A DIVISION EN REPOS
INTERNATIONAL FILM SERVICE CO., INC.

It is these laughing, playing, seemingly care-free soldiers who are the spirit of the war. Relieved from the tense struggle of life and death for a brief rest, their joyous nature blossoms forth in reaction from the serious affairs of their day’s work.


THERE is nothing that so brings out the best in a man as to fight against terrific odds, to struggle in a losing fight with the knowledge that only by superhuman effort can the odds be equaled or turned. To work for an ideal is a wonderfully inspiring thing, but when the battle necessitates the risking or the sacrificing of home, happiness, and life it brings to the surface in those who persevere characteristics which lie dormant or concealed.

An ideal must be worth while when millions of men gladly risk their all for its attainment, and those men who risk and sacrifice must have returned to them something for what they give. Whatever sort of creature he is on the surface, the fire test, if a man passes it and is not shrivelled in its all-consuming flame, must develop in him certain latent and hitherto buried attributes which are fit to greet the light of day. If he be lacking in worthy human instincts, the flame will destroy him, but if he passes through the test, he emerges a better man—how much better depends on the individual. At least, having once seen the ideal, he has something now for which to live and strive.


THE world, judging from what it saw on the surface, flatly declared that France could never stand up under the strain; but what has happened has proved how little of the real worth of a nation or of a man is ever visible on the surface. There must always come the test, the fire which burns off the mask, the false surface beneath which mankind ever hides, and brings forth what is concealed—good or bad. The bad is swept away and the good survives.

The French are a temperamental people, and consequently are most easily affected by circumstances. In former times the mass of the people were inclined to be demonstrative, insincere, somewhat selfish, and rather egotistical. These characteristics could never pass the tests, and now the true spirit of France, the Phœnix, is rising from the ashes of the past a freed and glorified being, radiant in the joy of accomplishment. From the torture she has endured, an understanding of the feelings and desires of others must be born which will banish the taint of selfishness forever. Those who do things are never egotistical—they have no time to talk, and France has been doing things these past years. Those who rub elbows with the elementals and sacrifice for each other and a cause can never be insincere again. And what harm is there in demonstration? The bad characteristics removed, this becomes merely an effervescence, a bubbling over of a joyous, unrestrained nature—Ponce de Leon’s true fountain of perpetual youth.

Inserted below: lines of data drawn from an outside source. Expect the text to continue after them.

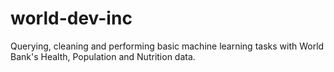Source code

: # world-dev-inc
Querying, cleaning and performing basic machine learning tasks with World Bank's Health, Population and Nutrition data.
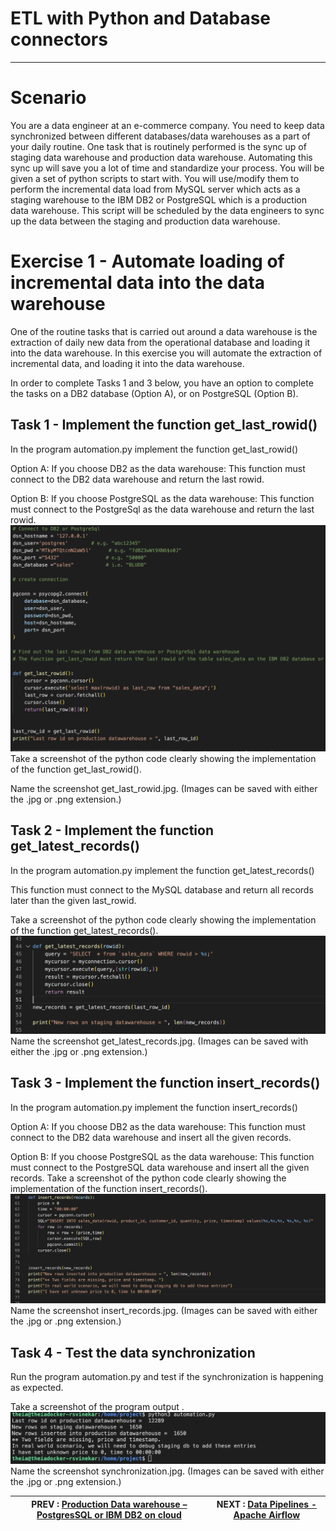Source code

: # ETL with Python and Database connectors
---

# Scenario
You are a data engineer at an e-commerce company. You need to keep data synchronized between different databases/data warehouses as a part of your daily routine. One task that is routinely performed is the sync up of staging data warehouse and production data warehouse. Automating this sync up will save you a lot of time and standardize your process. You will be given a set of python scripts to start with. You will use/modify them to perform the incremental data load from MySQL server which acts as a staging warehouse to the IBM DB2 or PostgreSQL which is a production data warehouse. This script will be scheduled by the data engineers to sync up the data between the staging and production data warehouse.


# Exercise 1 - Automate loading of incremental data into the data warehouse
One of the routine tasks that is carried out around a data warehouse is the extraction of daily new data from the operational database and loading it into the data warehouse. In this exercise you will automate the extraction of incremental data, and loading it into the data warehouse.

In order to complete Tasks 1 and 3 below, you have an option to complete the tasks on a DB2 database (Option A), or on PostgreSQL (Option B).

## Task 1 - Implement the function get_last_rowid()
In the program automation.py implement the function get_last_rowid()

Option A: If you choose DB2 as the data warehouse:
This function must connect to the DB2 data warehouse and return the last rowid.

Option B: If you choose PostgreSQL as the data warehouse:
This function must connect to the PostgreSql as the data warehouse and return the last rowid.
![Screenshot Materrialized query](workscreenshots/get_last_rowid.png)
Take a screenshot of the python code clearly showing the implementation of the function get_last_rowid().

Name the screenshot get_last_rowid.jpg. (Images can be saved with either the .jpg or .png extension.)

## Task 2 - Implement the function get_latest_records()
In the program automation.py implement the function get_latest_records()

This function must connect to the MySQL database and return all records later than the given last_rowid.

Take a screenshot of the python code clearly showing the implementation of the function get_latest_records().
![Screenshot Materrialized query](workscreenshots/get_latest_records.png)
Name the screenshot get_latest_records.jpg. (Images can be saved with either the .jpg or .png extension.)

## Task 3 - Implement the function insert_records()
In the program automation.py implement the function insert_records()

Option A: If you choose DB2 as the data warehouse:
This function must connect to the DB2 data warehouse and insert all the given records.

Option B: If you choose PostgreSQL as the data warehouse:
This function must connect to the PostgreSQL data warehouse and insert all the given records.
Take a screenshot of the python code clearly showing the implementation of the function insert_records().
![Screenshot Materrialized query](workscreenshots/insert_records.png)
Name the screenshot insert_records.jpg. (Images can be saved with either the .jpg or .png extension.)

## Task 4 - Test the data synchronization
Run the program automation.py and test if the synchronization is happening as expected.

Take a screenshot of the program output .
![Screenshot Materrialized query](workscreenshots/synchronization.png)
Name the screenshot synchronization.jpg. (Images can be saved with either the .jpg or .png extension.)

|  PREV : [Production Data warehouse – PostgresSQL or IBM DB2 on cloud](Production.md)  | NEXT : [Data Pipelines - Apache Airflow](Airflow.md)
|---|---|

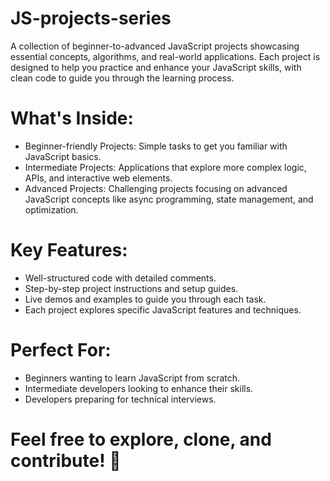 # JS-projects-series
A collection of beginner-to-advanced JavaScript projects showcasing essential concepts, algorithms, and real-world applications. Each project is designed to help you practice and enhance your JavaScript skills, with clean code to guide you through the learning process.

# What's Inside:
 * Beginner-friendly Projects: Simple tasks to get you familiar with JavaScript basics.
 * Intermediate Projects: Applications that explore more complex logic, APIs, and interactive web elements.
 * Advanced Projects: Challenging projects focusing on advanced JavaScript concepts like async programming, state management, and optimization.
# Key Features:
 * Well-structured code with detailed comments.
 * Step-by-step project instructions and setup guides.
 * Live demos and examples to guide you through each task.
 *  Each project explores specific JavaScript features and techniques.
# Perfect For:
 * Beginners wanting to learn JavaScript from scratch.
 * Intermediate developers looking to enhance their skills.
 * Developers preparing for technical interviews.
# Feel free to explore, clone, and contribute! 🚀
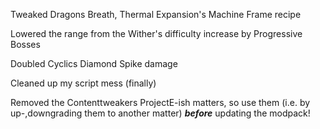 Tweaked Dragons Breath, Thermal Expansion's Machine Frame recipe

Lowered the range from the Wither's difficulty increase by Progressive Bosses

Doubled Cyclics Diamond Spike damage

Cleaned up my script mess (finally)

Removed the Contenttweakers ProjectE-ish matters, so use them (i.e. by up-,downgrading them to another matter) ___before___ updating the modpack!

The difference between the men who have served at the front and either seen or felt great suffering, and those who have not, is most marked. One evening I was in an abri where some new recruits were wrangling over unimportant things, and showing their selfish character in every speech and act, when a desperately wounded man was brought in. After serving for some time in the trenches he had been given a few days’ leave to see his family. He went back happily, thinking of the wife and the little children he was soon to see again. Having left the third-line trenches, he was walking through the woods down the boyau which leads to the outer world, when a shell broke overhead. The brancardiers patched him up and brought him in with his head bound so that his eyes and mouth alone were visible. The doctor handed him a cup of Pinard and a cigarette, neither of which would he touch until he had offered it to the rest of us. I picked up his helmet which he had put down for an instant, although his eye never left it. There was a hole in it through which I could have rolled a golf ball.